Sa défense attend aussi que la Cour de cassation prenne position : saisie par cinq sénateurs de l’ex-UMP après que la cour d’appel de Paris a jugé qu’un parlementaire pouvait bien être poursuivi pour détournements de fonds publics, la plus haute juridiction de l’ordre judiciaire est appelée à trancher cette question délicate.
Et de ses révélations sur le « cabinet noir » ?
François Fillon lui-même avait à plusieurs reprises dit qu’il poursuivrait ceux qui étaient à l’origine des révélations sur son épouse et ses enfants. Sur le plateau de L’Emission Politique (France 2), le 23 mars, il avait évoqué «un cabinet noir» au sein de l'Elysée.
« Ça fait deux mois et demi qu’on m’empêche de faire campagne.
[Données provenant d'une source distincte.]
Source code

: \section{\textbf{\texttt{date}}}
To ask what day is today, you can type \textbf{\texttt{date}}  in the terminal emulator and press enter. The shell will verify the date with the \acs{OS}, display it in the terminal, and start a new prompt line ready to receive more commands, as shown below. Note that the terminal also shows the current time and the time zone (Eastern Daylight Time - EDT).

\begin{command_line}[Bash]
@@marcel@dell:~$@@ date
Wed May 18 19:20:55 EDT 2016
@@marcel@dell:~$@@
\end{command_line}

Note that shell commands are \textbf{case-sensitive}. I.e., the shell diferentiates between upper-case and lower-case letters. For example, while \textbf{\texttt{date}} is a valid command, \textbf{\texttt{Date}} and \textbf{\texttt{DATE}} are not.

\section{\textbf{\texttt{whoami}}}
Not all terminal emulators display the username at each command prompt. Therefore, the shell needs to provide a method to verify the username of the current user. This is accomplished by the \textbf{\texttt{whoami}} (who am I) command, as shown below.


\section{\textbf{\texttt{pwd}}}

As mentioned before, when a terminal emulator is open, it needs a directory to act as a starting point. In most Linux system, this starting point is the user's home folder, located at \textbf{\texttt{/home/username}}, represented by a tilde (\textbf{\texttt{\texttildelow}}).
Et j’ai toutes les indications qui me permettront, le moment venu, de poursuivre ceux qui ont fait ça », déclarait-il le 7 avril 2017 sur France Inter, précisant avoir « les dates, les jours, les personnes qui ont communiqué les documents » et accusant l’ancien président François Hollande (à partir de 1'29" dans la vidéo ci-dessous). A ce jour, il n’en a rien fait.
L’origine des révélations sur le couple Fillon continue d’interroger Florence Portelli, l’ex-porte-parole du candidat : « sans préjuger de sa culpabilité ou de son innocence, il est évident que cette histoire a été instrumentalisée à des fins politiques. L’emploi de sa femme au Parlement était connu. Qui a tout orchestré, tout feuilletonné à ce moment-là ? ».
En avril 2017, François Fillon a déposé plainte contre Le Canard enchaîné pour propagation de « fausses nouvelles » ayant eu pour effet de « détourner » des suffrages pour un article sur les emplois de son épouse daté du 12 avril. Cette plainte a été classée sans suite fin novembre dernier selon une source judiciaire.
A 63 ans, le candidat éliminé dès le premier tour de la présidentielle en 2017 a mis fin à ses activités politiques officielles et a rejoint en septembre dernier la société de gestion d’actifs et d’investissement Tikehau Capital, en tant qu’associé.